### Required action
Everything in the listing below has to be repeated exactly, except the pictures.

### Given records
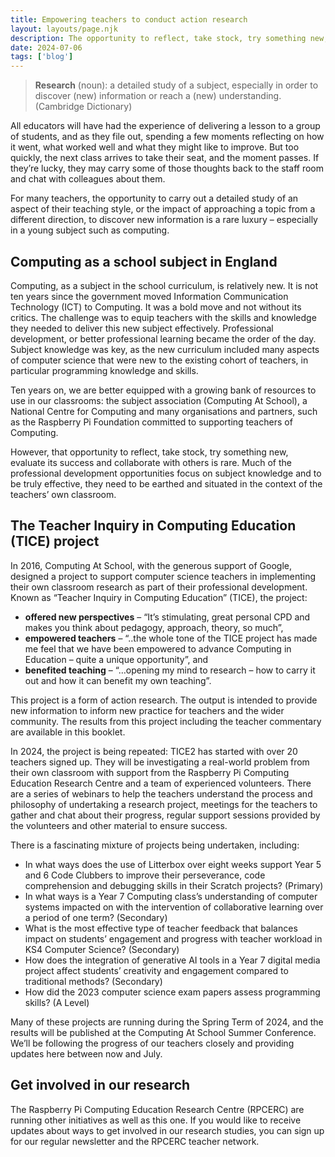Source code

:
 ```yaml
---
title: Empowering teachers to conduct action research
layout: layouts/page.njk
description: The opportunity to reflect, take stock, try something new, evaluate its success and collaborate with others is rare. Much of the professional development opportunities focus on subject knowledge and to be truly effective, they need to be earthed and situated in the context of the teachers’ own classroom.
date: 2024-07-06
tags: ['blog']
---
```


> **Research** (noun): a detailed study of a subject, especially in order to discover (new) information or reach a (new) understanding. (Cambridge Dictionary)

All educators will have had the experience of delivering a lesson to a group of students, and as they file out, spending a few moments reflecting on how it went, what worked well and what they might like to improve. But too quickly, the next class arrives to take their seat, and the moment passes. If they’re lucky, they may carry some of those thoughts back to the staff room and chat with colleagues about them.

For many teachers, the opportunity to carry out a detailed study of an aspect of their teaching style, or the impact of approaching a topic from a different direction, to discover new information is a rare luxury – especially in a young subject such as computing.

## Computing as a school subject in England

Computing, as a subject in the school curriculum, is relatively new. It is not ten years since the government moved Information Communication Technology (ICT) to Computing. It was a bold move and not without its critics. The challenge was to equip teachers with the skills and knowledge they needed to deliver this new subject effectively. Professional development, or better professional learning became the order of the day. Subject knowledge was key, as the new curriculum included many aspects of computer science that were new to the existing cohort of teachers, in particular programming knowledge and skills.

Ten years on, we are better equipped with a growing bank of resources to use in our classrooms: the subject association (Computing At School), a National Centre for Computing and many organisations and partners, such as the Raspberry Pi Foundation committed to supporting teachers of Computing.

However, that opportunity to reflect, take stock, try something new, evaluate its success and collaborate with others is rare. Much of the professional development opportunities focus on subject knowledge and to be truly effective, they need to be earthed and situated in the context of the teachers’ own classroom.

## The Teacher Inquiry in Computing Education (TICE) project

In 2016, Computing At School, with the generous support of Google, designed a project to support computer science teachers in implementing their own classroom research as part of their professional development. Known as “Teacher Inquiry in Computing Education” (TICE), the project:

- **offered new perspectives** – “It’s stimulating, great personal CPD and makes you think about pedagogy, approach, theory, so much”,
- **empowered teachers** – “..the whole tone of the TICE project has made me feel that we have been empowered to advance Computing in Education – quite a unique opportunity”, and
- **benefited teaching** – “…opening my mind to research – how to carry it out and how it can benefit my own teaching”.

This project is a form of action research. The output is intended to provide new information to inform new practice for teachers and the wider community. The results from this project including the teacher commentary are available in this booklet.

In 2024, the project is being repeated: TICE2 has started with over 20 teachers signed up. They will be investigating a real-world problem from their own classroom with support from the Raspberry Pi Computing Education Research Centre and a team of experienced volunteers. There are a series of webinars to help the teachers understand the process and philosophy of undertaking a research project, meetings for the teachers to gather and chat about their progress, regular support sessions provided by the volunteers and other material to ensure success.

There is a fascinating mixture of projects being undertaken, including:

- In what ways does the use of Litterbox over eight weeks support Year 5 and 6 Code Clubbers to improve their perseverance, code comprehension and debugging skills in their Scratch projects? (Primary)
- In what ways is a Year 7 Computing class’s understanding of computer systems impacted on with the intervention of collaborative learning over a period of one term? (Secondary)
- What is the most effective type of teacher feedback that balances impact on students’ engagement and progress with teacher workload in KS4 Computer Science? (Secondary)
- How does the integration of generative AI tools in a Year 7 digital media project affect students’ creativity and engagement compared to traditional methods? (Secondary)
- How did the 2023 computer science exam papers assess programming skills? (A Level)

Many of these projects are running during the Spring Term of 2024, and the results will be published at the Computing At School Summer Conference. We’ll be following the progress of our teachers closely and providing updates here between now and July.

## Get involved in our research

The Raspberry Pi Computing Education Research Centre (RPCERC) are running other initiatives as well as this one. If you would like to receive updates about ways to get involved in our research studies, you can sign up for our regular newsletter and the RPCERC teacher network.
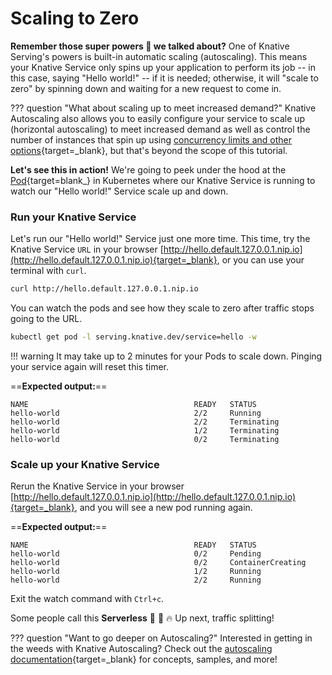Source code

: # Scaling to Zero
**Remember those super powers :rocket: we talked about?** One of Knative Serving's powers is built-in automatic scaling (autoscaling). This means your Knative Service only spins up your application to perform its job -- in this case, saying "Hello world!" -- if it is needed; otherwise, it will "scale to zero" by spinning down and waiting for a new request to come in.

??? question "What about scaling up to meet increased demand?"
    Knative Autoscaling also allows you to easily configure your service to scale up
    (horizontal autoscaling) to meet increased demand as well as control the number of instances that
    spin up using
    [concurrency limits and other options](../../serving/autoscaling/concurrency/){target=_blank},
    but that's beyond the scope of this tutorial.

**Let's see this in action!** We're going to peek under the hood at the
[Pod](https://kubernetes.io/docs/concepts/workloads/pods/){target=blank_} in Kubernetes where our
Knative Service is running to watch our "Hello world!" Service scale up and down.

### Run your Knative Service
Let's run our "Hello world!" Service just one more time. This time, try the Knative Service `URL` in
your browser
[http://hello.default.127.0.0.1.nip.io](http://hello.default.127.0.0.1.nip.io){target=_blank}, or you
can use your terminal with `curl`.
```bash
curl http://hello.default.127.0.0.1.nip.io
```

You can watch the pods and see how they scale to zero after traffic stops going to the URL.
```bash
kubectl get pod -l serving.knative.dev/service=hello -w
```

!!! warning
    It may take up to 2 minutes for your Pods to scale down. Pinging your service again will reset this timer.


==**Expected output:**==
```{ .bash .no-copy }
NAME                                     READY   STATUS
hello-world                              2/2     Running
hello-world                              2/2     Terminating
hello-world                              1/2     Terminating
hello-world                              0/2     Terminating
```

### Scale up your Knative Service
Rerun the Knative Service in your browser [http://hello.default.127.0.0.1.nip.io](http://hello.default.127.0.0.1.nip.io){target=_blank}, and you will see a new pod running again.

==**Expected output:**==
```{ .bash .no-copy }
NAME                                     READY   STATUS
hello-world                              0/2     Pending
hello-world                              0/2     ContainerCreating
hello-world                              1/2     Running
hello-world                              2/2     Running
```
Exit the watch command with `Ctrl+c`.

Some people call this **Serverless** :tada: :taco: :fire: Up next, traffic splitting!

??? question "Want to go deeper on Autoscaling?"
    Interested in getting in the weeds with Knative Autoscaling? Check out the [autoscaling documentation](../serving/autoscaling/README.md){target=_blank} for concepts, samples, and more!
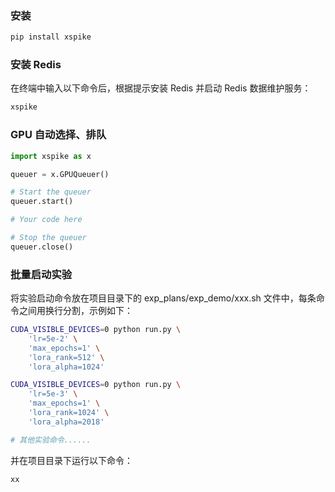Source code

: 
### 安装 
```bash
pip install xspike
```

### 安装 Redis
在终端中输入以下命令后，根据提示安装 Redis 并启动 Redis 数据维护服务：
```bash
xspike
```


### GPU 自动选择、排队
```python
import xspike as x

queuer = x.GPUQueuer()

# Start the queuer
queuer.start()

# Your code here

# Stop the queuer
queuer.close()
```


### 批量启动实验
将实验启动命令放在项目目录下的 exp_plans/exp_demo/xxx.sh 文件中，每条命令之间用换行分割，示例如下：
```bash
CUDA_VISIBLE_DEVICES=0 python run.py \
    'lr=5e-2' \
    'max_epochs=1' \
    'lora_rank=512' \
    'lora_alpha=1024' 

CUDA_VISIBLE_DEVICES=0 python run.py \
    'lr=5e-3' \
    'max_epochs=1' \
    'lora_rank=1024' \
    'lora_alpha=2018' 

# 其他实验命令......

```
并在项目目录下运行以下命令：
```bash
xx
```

### Completed exercise
Source code

:
 ```yaml
---
title: Empowering teachers to conduct action research
layout: layouts/page.njk
description: The opportunity to reflect, take stock, try something new, evaluate its success and collaborate with others is rare. Much of the professional development opportunities focus on subject knowledge and to be truly effective, they need to be earthed and situated in the context of the teachers’ own classroom.
date: 2024-07-06
tags: ['blog']
---
```


> **Research** (noun): a detailed study of a subject, especially in order to discover (new) information or reach a (new) understanding. (Cambridge Dictionary)

All educators will have had the experience of delivering a lesson to a group of students, and as they file out, spending a few moments reflecting on how it went, what worked well and what they might like to improve. But too quickly, the next class arrives to take their seat, and the moment passes. If they’re lucky, they may carry some of those thoughts back to the staff room and chat with colleagues about them.

For many teachers, the opportunity to carry out a detailed study of an aspect of their teaching style, or the impact of approaching a topic from a different direction, to discover new information is a rare luxury – especially in a young subject such as computing.

## Computing as a school subject in England

Computing, as a subject in the school curriculum, is relatively new. It is not ten years since the government moved Information Communication Technology (ICT) to Computing. It was a bold move and not without its critics. The challenge was to equip teachers with the skills and knowledge they needed to deliver this new subject effectively. Professional development, or better professional learning became the order of the day. Subject knowledge was key, as the new curriculum included many aspects of computer science that were new to the existing cohort of teachers, in particular programming knowledge and skills.

Ten years on, we are better equipped with a growing bank of resources to use in our classrooms: the subject association (Computing At School), a National Centre for Computing and many organisations and partners, such as the Raspberry Pi Foundation committed to supporting teachers of Computing.

However, that opportunity to reflect, take stock, try something new, evaluate its success and collaborate with others is rare. Much of the professional development opportunities focus on subject knowledge and to be truly effective, they need to be earthed and situated in the context of the teachers’ own classroom.

## The Teacher Inquiry in Computing Education (TICE) project

In 2016, Computing At School, with the generous support of Google, designed a project to support computer science teachers in implementing their own classroom research as part of their professional development. Known as “Teacher Inquiry in Computing Education” (TICE), the project:

- **offered new perspectives** – “It’s stimulating, great personal CPD and makes you think about pedagogy, approach, theory, so much”,
- **empowered teachers** – “..the whole tone of the TICE project has made me feel that we have been empowered to advance Computing in Education – quite a unique opportunity”, and
- **benefited teaching** – “…opening my mind to research – how to carry it out and how it can benefit my own teaching”.

This project is a form of action research. The output is intended to provide new information to inform new practice for teachers and the wider community. The results from this project including the teacher commentary are available in this booklet.

In 2024, the project is being repeated: TICE2 has started with over 20 teachers signed up. They will be investigating a real-world problem from their own classroom with support from the Raspberry Pi Computing Education Research Centre and a team of experienced volunteers. There are a series of webinars to help the teachers understand the process and philosophy of undertaking a research project, meetings for the teachers to gather and chat about their progress, regular support sessions provided by the volunteers and other material to ensure success.

There is a fascinating mixture of projects being undertaken, including:

- In what ways does the use of Litterbox over eight weeks support Year 5 and 6 Code Clubbers to improve their perseverance, code comprehension and debugging skills in their Scratch projects? (Primary)
- In what ways is a Year 7 Computing class’s understanding of computer systems impacted on with the intervention of collaborative learning over a period of one term? (Secondary)
- What is the most effective type of teacher feedback that balances impact on students’ engagement and progress with teacher workload in KS4 Computer Science? (Secondary)
- How does the integration of generative AI tools in a Year 7 digital media project affect students’ creativity and engagement compared to traditional methods? (Secondary)
- How did the 2023 computer science exam papers assess programming skills? (A Level)

Many of these projects are running during the Spring Term of 2024, and the results will be published at the Computing At School Summer Conference. We’ll be following the progress of our teachers closely and providing updates here between now and July.

## Get involved in our research

The Raspberry Pi Computing Education Research Centre (RPCERC) are running other initiatives as well as this one. If you would like to receive updates about ways to get involved in our research studies, you can sign up for our regular newsletter and the RPCERC teacher network.
Source code

: # Scaling to Zero
**Remember those super powers :rocket: we talked about?** One of Knative Serving's powers is built-in automatic scaling (autoscaling). This means your Knative Service only spins up your application to perform its job -- in this case, saying "Hello world!" -- if it is needed; otherwise, it will "scale to zero" by spinning down and waiting for a new request to come in.

??? question "What about scaling up to meet increased demand?"
    Knative Autoscaling also allows you to easily configure your service to scale up
    (horizontal autoscaling) to meet increased demand as well as control the number of instances that
    spin up using
    [concurrency limits and other options](../../serving/autoscaling/concurrency/){target=_blank},
    but that's beyond the scope of this tutorial.

**Let's see this in action!** We're going to peek under the hood at the
[Pod](https://kubernetes.io/docs/concepts/workloads/pods/){target=blank_} in Kubernetes where our
Knative Service is running to watch our "Hello world!" Service scale up and down.

### Run your Knative Service
Let's run our "Hello world!" Service just one more time. This time, try the Knative Service `URL` in
your browser
[http://hello.default.127.0.0.1.nip.io](http://hello.default.127.0.0.1.nip.io){target=_blank}, or you
can use your terminal with `curl`.
```bash
curl http://hello.default.127.0.0.1.nip.io
```

You can watch the pods and see how they scale to zero after traffic stops going to the URL.
```bash
kubectl get pod -l serving.knative.dev/service=hello -w
```

!!! warning
    It may take up to 2 minutes for your Pods to scale down. Pinging your service again will reset this timer.


==**Expected output:**==
```{ .bash .no-copy }
NAME                                     READY   STATUS
hello-world                              2/2     Running
hello-world                              2/2     Terminating
hello-world                              1/2     Terminating
hello-world                              0/2     Terminating
```

### Scale up your Knative Service
Rerun the Knative Service in your browser [http://hello.default.127.0.0.1.nip.io](http://hello.default.127.0.0.1.nip.io){target=_blank}, and you will see a new pod running again.

==**Expected output:**==
```{ .bash .no-copy }
NAME                                     READY   STATUS
hello-world                              0/2     Pending
hello-world                              0/2     ContainerCreating
hello-world                              1/2     Running
hello-world                              2/2     Running
```
Exit the watch command with `Ctrl+c`.

Some people call this **Serverless** :tada: :taco: :fire: Up next, traffic splitting!

??? question "Want to go deeper on Autoscaling?"
    Interested in getting in the weeds with Knative Autoscaling? Check out the [autoscaling documentation](../serving/autoscaling/README.md){target=_blank} for concepts, samples, and more!
Source code

: 
### 安装 
```bash
pip install xspike
```

### 安装 Redis
在终端中输入以下命令后，根据提示安装 Redis 并启动 Redis 数据维护服务：
```bash
xspike
```


### GPU 自动选择、排队
```python
import xspike as x

queuer = x.GPUQueuer()

# Start the queuer
queuer.start()

# Your code here

# Stop the queuer
queuer.close()
```


### 批量启动实验
将实验启动命令放在项目目录下的 exp_plans/exp_demo/xxx.sh 文件中，每条命令之间用换行分割，示例如下：
```bash
CUDA_VISIBLE_DEVICES=0 python run.py \
    'lr=5e-2' \
    'max_epochs=1' \
    'lora_rank=512' \
    'lora_alpha=1024' 

CUDA_VISIBLE_DEVICES=0 python run.py \
    'lr=5e-3' \
    'max_epochs=1' \
    'lora_rank=1024' \
    'lora_alpha=2018' 

# 其他实验命令......

```
并在项目目录下运行以下命令：
```bash
xx
```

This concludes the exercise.